**Try it**. Only the lines below from the one containing "- Linear congruential generator" through the one containing "## 🎯 Objective" belong in the answer, repeated exactly and without pictures.

**Saved entries**.
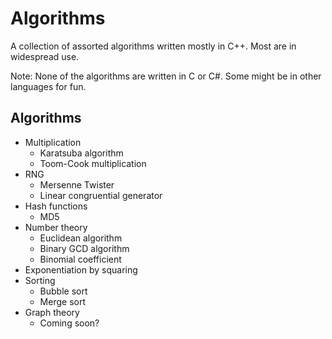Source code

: Algorithms
==========

A collection of assorted algorithms written mostly in C++. Most are in widespread use.

Note: None of the algorithms are written in C or C#. Some might be in other languages for fun.

Algorithms
----------
- Multiplication 
  - Karatsuba algorithm
  - Toom-Cook multiplication
- RNG
  - Mersenne Twister
  - Linear congruential generator
- Hash functions
  - MD5
- Number theory 
  - Euclidean algorithm
  - Binary GCD algorithm
  - Binomial coefficient 
- Exponentiation by squaring
- Sorting 
  - Bubble sort
  - Merge sort
- Graph theory
  - Coming soon?
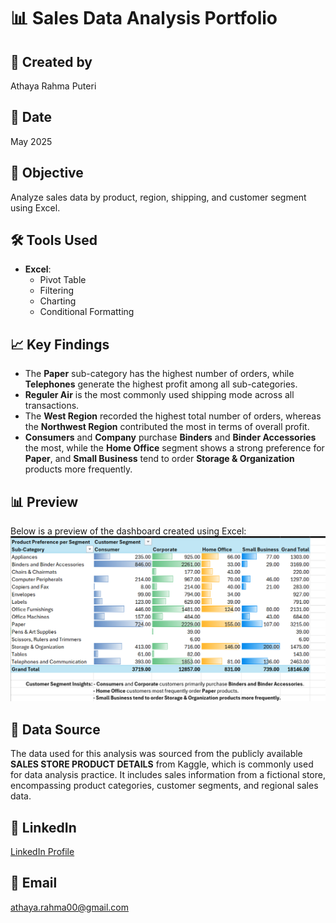 # 📊 Sales Data Analysis Portfolio

## 👤 Created by
Athaya Rahma Puteri

## 📅 Date
May 2025

## 🎯 Objective
Analyze sales data by product, region, shipping, and customer segment using Excel.

## 🛠 Tools Used
- **Excel**:
  - Pivot Table
  - Filtering
  - Charting
  - Conditional Formatting

## 📈 Key Findings
- The **Paper** sub-category has the highest number of orders, while **Telephones** generate the highest profit among all sub-categories.
- **Reguler Air** is the most commonly used shipping mode across all transactions.
- The **West Region** recorded the highest total number of orders, whereas the **Northwest Region** contributed the most in terms of overall profit.
- **Consumers** and **Company** purchase **Binders** and **Binder Accessories** the most, while the **Home Office** segment shows a strong preference for **Paper**, and **Small Business** tend to order **Storage & Organization** products more frequently.

## 📊 Preview
Below is a preview of the dashboard created using Excel:
![Sales Dashboard Preview](./preview.png)

## 📂 Data Source
The data used for this analysis was sourced from the publicly available **SALES STORE PRODUCT DETAILS** from Kaggle, which is commonly used for data analysis practice. It includes sales information from a fictional store, encompassing product categories, customer segments, and regional sales data.

## 🔗 LinkedIn
[LinkedIn Profile](http://www.linkedin.com/in/athaya-rahma-puteri)

## 📧 Email
athaya.rahma00@gmail.com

**Response to the exercise**.
  - Linear congruential generator
- Hash functions
  - MD5
- Number theory 
  - Euclidean algorithm
  - Binary GCD algorithm
  - Binomial coefficient 
- Exponentiation by squaring
- Sorting 
  - Bubble sort
  - Merge sort
- Graph theory
  - Coming soon?
 # 📊 Sales Data Analysis Portfolio

## 👤 Created by
Athaya Rahma Puteri

## 📅 Date
May 2025

## 🎯 Objective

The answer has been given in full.